In this provocative study, economist Ernesto Screpanti argues that imperialism—far from disappearing or mutating into a benign “globalization”—has in fact entered a new phase, which he terms “global imperialism.” This is a phase defined by multinational firms cut loose from the nation-state framework and free to chase profits over the entire surface of the globe. No longer dependent on nation-states for building a political consensus that accommodates capital accumulation, these firms seek to bend governments to their will and destroy barriers to the free movement of capital. And while military force continues to play an important role in imperial strategy, it is the discipline of the global market that keeps workers in check by pitting them against each other no matter what their national origin. This is a world in which the so-called “labor aristocracies” of the rich nations are demolished, the power of states to enforce checks on capital is sapped, and global firms are free to pursue their monomaniacal quest for profits unfettered by national allegiance.

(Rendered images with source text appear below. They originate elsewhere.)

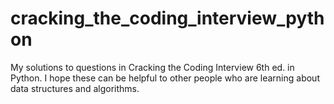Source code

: # cracking_the_coding_interview_python
My solutions to questions in Cracking the Coding Interview 6th ed. in Python. I hope these can be helpful to other people who are learning about data structures and algorithms.
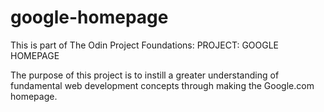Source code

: # google-homepage
This is part of The Odin Project Foundations: PROJECT: GOOGLE HOMEPAGE

The purpose of this project is to instill a greater understanding of fundamental web development concepts through making the Google.com homepage.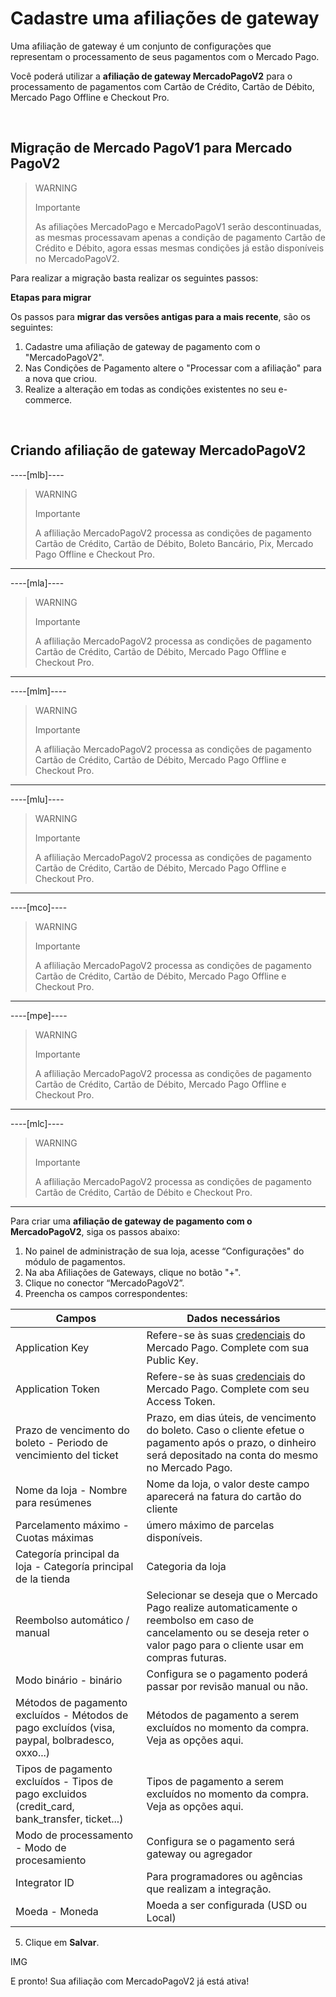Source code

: # Cadastre uma afiliações de gateway

Uma afiliação de gateway é um conjunto de configurações que representam o processamento de seus pagamentos com o Mercado Pago.

Você poderá utilizar a **afiliação de gateway MercadoPagoV2** para o processamento de pagamentos com Cartão de Crédito, Cartão de Débito, Mercado Pago Offline e Checkout Pro.

&nbsp;

## Migração de Mercado PagoV1 para Mercado PagoV2

> WARNING
>
> Importante
>
> As afiliações MercadoPago e MercadoPagoV1 serão descontinuadas, as mesmas processavam apenas a condição de pagamento Cartão de Crédito e Débito, agora essas mesmas condições já estão disponíveis no MercadoPagoV2.

Para realizar a migração basta realizar os seguintes passos:

**Etapas para migrar**

Os passos para **migrar das versões antigas para a mais recente**, são os seguintes:

1. Cadastre uma afiliação de gateway de pagamento com o "MercadoPagoV2".
2. Nas Condições de Pagamento altere o "Processar com a afiliação" para a nova que criou.
3. Realize a alteração em todas as condições existentes no seu e-commerce.

&nbsp;

## Criando afiliação de gateway MercadoPagoV2

----[mlb]----

> WARNING
>
> Importante
>
> A afliliação MercadoPagoV2 processa as condições de pagamento Cartão de Crédito, Cartão de Débito, Boleto Bancário, Pix, Mercado Pago Offline e Checkout Pro.

------------

----[mla]----

> WARNING
>
> Importante
>
> A afliliação MercadoPagoV2 processa as condições de pagamento Cartão de Crédito, Cartão de Débito, Mercado Pago Offline e Checkout Pro.

------------

----[mlm]----

> WARNING
>
> Importante
>
> A afliliação MercadoPagoV2 processa as condições de pagamento Cartão de Crédito, Cartão de Débito, Mercado Pago Offline e Checkout Pro.

------------

----[mlu]----

> WARNING
>
> Importante
>
> A afliliação MercadoPagoV2 processa as condições de pagamento Cartão de Crédito, Cartão de Débito, Mercado Pago Offline e Checkout Pro.

------------

----[mco]----

> WARNING
>
> Importante
>
> A afliliação MercadoPagoV2 processa as condições de pagamento Cartão de Crédito, Cartão de Débito, Mercado Pago Offline e Checkout Pro.

------------

----[mpe]----

> WARNING
>
> Importante
>
> A afliliação MercadoPagoV2 processa as condições de pagamento Cartão de Crédito, Cartão de Débito, Mercado Pago Offline e Checkout Pro.

------------

----[mlc]----

> WARNING
>
> Importante
>
> A afliliação MercadoPagoV2 processa as condições de pagamento Cartão de Crédito, Cartão de Débito e Checkout Pro.

------------

Para criar uma **afiliação de gateway de pagamento com o MercadoPagoV2**, siga os passos abaixo:

1. No painel de administração de sua loja, acesse “Configurações" do módulo de pagamentos.
2. Na aba Afiliações de Gateways, clique no botão "+".
3. Clique no conector “MercadoPagoV2”.
4. Preencha os campos correspondentes: 

|Campos|Dados necessários|
|---|---|
|Application Key|Refere-se às suas [credenciais](https://www.mercadopago[FAKER][URL][DOMAIN]/developers/pt/guides/resources/credentials) do Mercado Pago. Complete com sua Public Key.|
|Application Token|Refere-se às suas [credenciais](https://www.mercadopago[FAKER][URL][DOMAIN]/developers/pt/guides/resources/credentials) do Mercado Pago. Complete com seu Access Token.|
|Prazo de vencimento do boleto - Periodo de vencimiento del ticket|Prazo, em dias úteis, de vencimento do boleto. Caso o cliente efetue o pagamento após o prazo, o dinheiro será depositado na conta do mesmo no Mercado Pago.|
|Nome da loja - Nombre para resúmenes|Nome da loja, o valor deste campo aparecerá na fatura do cartão do cliente|
|Parcelamento máximo - Cuotas máximas|úmero máximo de parcelas disponíveis.|
|Categoría principal da loja - Categoría principal de la tienda|Categoria da loja|
|Reembolso automático / manual|Selecionar se deseja que o Mercado Pago realize automaticamente o reembolso em caso de cancelamento ou se deseja reter o valor pago para o cliente usar em compras futuras.|
|Modo binário - binário|Configura se o pagamento poderá passar por revisão manual ou não.|
|Métodos de pagamento excluídos - Métodos de pago excluídos (visa, paypal, bolbradesco, oxxo...)|Métodos de pagamento a serem excluídos no momento da compra. Veja as opções aqui.|
|Tipos de pagamento excluídos - Tipos de pago excluidos (credit_card, bank_transfer, ticket...)|Tipos de pagamento a serem excluídos no momento da compra. Veja as opções aqui.|
|Modo de processamento - Modo de procesamiento|Configura se o pagamento será gateway ou agregador|
|Integrator ID|Para programadores ou agências que realizam a integração.|
|Moeda - Moneda|Moeda a ser configurada (USD ou Local)|

5. Clique em **Salvar**.

IMG

E pronto! Sua afiliação com MercadoPagoV2 já está ativa!

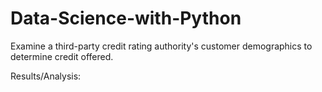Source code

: # Data-Science-with-Python
Examine a third-party credit rating authority's customer demographics to determine credit offered.

Results/Analysis: 
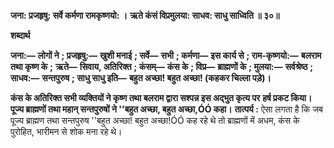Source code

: **जना: प्रजहृषु: सर्वे कर्मणा रामकृष्णयो: ।** **ऋते कंसं विप्रमुलया: साधव: साधु साध्विति ॥ ३०॥** 

**शब्दार्थ** 

**जना:—** **लोगों ने** **; प्रजहृषु:—** **खुशी मनाई** **; सर्वे—** **सभी** **; कर्मणा—** **इस कार्य से** **; राम-कृष्णयो:—** **बलराम तथा कृष्ण के** **;** **ऋते—** **सिवाय, अतिरिक्त** **; कंसम्—** **कंस के** **; विप्र—** **ब्राह्मणों के** **; मुलया:—** **सर्वश्रेष्ठ** **; साधव:—** **सन्तपुरुष** **; साधु साधु इति—** **बहुत अच्छा! बहुत अच्छा! (कहकर चिल्ला पड़े)।** 

**कंस के अतिरिक्त सभी व्यक्तियों ने कृष्ण तथा बलराम द्वारा सश्पन्न इस अद्भुत कृत्य पर** **हर्ष प्रकट किया। पूज्य ब्राह्मणों तथा महान् सन्तपुरुषों ने ''बहुत अच्छा, बहुत अच्छा,ÓÓ कहा।** **तात्पर्य :** ऐसा लगता है कि जब पूज्य ब्राह्मण तथा सन्तपुरुष ''बहुत अच्छा! बहुत अच्छा!ÓÓ कह रहे थे तो ब्राह्मणों में अधम, कंस के पुरोहित, भारीमन से शोक मना रहे थे।  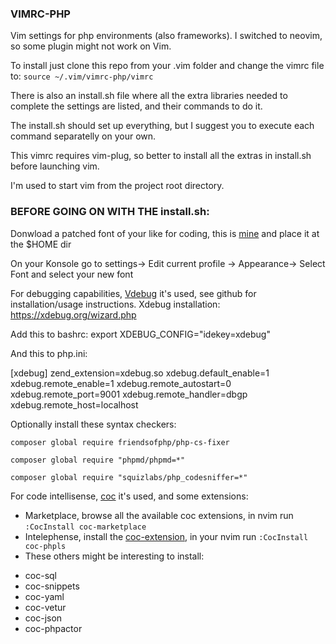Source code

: ### VIMRC-PHP

Vim settings for php environments (also frameworks). I switched to neovim, so some plugin might not work on Vim.

To install just clone this repo from your .vim folder and change the vimrc file to:
`source ~/.vim/vimrc-php/vimrc`

There is also an install.sh file where all the extra libraries needed to complete the settings are listed, and their commands to do it.

The install.sh should set up everything, but I suggest you to execute each command separatelly on your own.

This vimrc requires vim-plug, so better to install all the extras in install.sh before launching vim.

I'm used to start vim from the project root directory.


### BEFORE GOING ON WITH THE install.sh:

Donwload a patched font of your like for coding, this is [mine](https://github.com/ryanoasis/nerd-fonts/blob/master/patched-fonts/SourceCodePro/Medium/complete/Sauce%20Code%20Pro%20Medium%20Nerd%20Font%20Complete%20Mono.ttf) and place it at the $HOME dir

On your Konsole go to
    settings-> Edit current profile -> Appearance-> Select Font
and select your new font

For debugging capabilities, [Vdebug](https://github.com/vim-vdebug/vdebug) it's used, see github for installation/usage instructions. 
Xdebug installation: https://xdebug.org/wizard.php

Add this to bashrc: 
export XDEBUG_CONFIG="idekey=xdebug"

And this to php.ini:

[xdebug]
zend_extension=xdebug.so
xdebug.default_enable=1
xdebug.remote_enable=1
xdebug.remote_autostart=0
xdebug.remote_port=9001
xdebug.remote_handler=dbgp
xdebug.remote_host=localhost

Optionally install these syntax checkers:

`composer global require friendsofphp/php-cs-fixer`

`composer global require "phpmd/phpmd=*"`

`composer global require "squizlabs/php_codesniffer=*"`

For code intellisense, [coc](https://github.com/neoclide/coc.nvim) it's used, and some extensions:
* Marketplace, browse all the available coc extensions, in nvim run `:CocInstall coc-marketplace`
* Intelephense, install the [coc-extension](https://github.com/marlonfan/coc-phpls), in your nvim run `:CocInstall coc-phpls`
* These others might be interesting to install:
- coc-sql
- coc-snippets
- coc-yaml
- coc-vetur
- coc-json
- coc-phpactor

Screpanti delves into the inner workings of global imperialism, explaining how it is different from past forms of imperialism, how the global distribution of wages is changing, and why multinational firms have strained to break free of national markets. He sees global imperialism as a developing process, one with no certain outcome. But one thing is clear: when economic crises become opportunities to discipline workers, and when economic policies are imposed through increasingly authoritarian measures, the vision of a democratic and humane world is what is ultimately at stake.
Ernesto Screpanti takes a forensic look at the modern era of globalization, describing it as a new phase of imperialism, where giant corporations dominate and manipulate national states. One does not have to agree with everything to acknowledge the great value and timeliness of this cogently-argued and well-informed analysis.
Well researched, well-argued, and debunks a lot of popular positions and arguments that don’t hold water but mislead a lot of people. This book offers a reasonable interpretation of some very difficult issues and makes the case for a plausible understanding of what has been happening the last twenty or thirty years. All in all, a tremendous accomplishment.
An original and rich analysis of the new international economic order. It stands as a very important addition to the debates on the nature of contemporary capitalism and involves innovative and controversial policy decisions to meet the great crisis facing our economies.